##### Exercise inputs

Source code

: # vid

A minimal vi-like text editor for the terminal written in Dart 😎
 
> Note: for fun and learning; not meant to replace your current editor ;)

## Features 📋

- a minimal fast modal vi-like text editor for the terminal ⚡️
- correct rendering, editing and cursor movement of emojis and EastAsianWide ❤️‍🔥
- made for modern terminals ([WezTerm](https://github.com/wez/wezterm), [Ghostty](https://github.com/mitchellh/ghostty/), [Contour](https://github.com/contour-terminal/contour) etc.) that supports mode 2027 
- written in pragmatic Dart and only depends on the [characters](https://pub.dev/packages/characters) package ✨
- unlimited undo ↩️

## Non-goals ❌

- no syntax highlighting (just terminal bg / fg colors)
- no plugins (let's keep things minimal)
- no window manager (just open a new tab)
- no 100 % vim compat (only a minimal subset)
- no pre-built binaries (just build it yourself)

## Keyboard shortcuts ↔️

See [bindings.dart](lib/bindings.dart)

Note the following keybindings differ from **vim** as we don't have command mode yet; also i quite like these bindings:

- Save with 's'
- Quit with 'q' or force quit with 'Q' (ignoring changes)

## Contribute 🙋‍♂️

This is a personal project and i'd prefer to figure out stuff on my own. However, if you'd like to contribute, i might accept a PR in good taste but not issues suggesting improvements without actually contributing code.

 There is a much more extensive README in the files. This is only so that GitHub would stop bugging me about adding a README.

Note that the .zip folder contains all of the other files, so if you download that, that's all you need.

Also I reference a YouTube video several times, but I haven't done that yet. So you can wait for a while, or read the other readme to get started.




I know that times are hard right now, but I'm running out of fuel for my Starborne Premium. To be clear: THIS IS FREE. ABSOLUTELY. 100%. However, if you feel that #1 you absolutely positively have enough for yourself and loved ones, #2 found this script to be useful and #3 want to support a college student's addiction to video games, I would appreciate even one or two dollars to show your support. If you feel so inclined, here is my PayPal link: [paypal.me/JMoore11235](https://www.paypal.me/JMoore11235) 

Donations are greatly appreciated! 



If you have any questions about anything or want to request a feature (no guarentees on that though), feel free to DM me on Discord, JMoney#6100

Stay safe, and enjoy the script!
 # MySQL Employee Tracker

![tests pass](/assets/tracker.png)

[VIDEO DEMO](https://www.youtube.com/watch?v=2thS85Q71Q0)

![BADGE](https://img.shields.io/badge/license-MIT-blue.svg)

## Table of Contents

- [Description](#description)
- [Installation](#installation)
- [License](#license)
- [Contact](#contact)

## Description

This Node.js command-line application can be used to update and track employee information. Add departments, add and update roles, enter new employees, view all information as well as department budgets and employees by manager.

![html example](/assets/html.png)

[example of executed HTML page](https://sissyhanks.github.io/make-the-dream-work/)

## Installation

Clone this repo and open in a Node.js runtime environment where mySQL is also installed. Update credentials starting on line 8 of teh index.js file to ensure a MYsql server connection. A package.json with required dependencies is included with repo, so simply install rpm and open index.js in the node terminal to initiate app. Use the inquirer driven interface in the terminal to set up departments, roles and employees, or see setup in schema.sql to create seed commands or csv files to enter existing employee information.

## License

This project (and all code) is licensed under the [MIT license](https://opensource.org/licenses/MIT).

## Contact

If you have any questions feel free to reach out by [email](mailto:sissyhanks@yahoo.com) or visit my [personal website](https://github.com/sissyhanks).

##########

:: Your instructions ::
Locate the lines above that hold the word "sissyhanks". Show every one of them.

:: Response box ::
[example of executed HTML page](https://sissyhanks.github.io/make-the-dream-work/)
If you have any questions feel free to reach out by [email](mailto:sissyhanks@yahoo.com) or visit my [personal website](https://github.com/sissyhanks).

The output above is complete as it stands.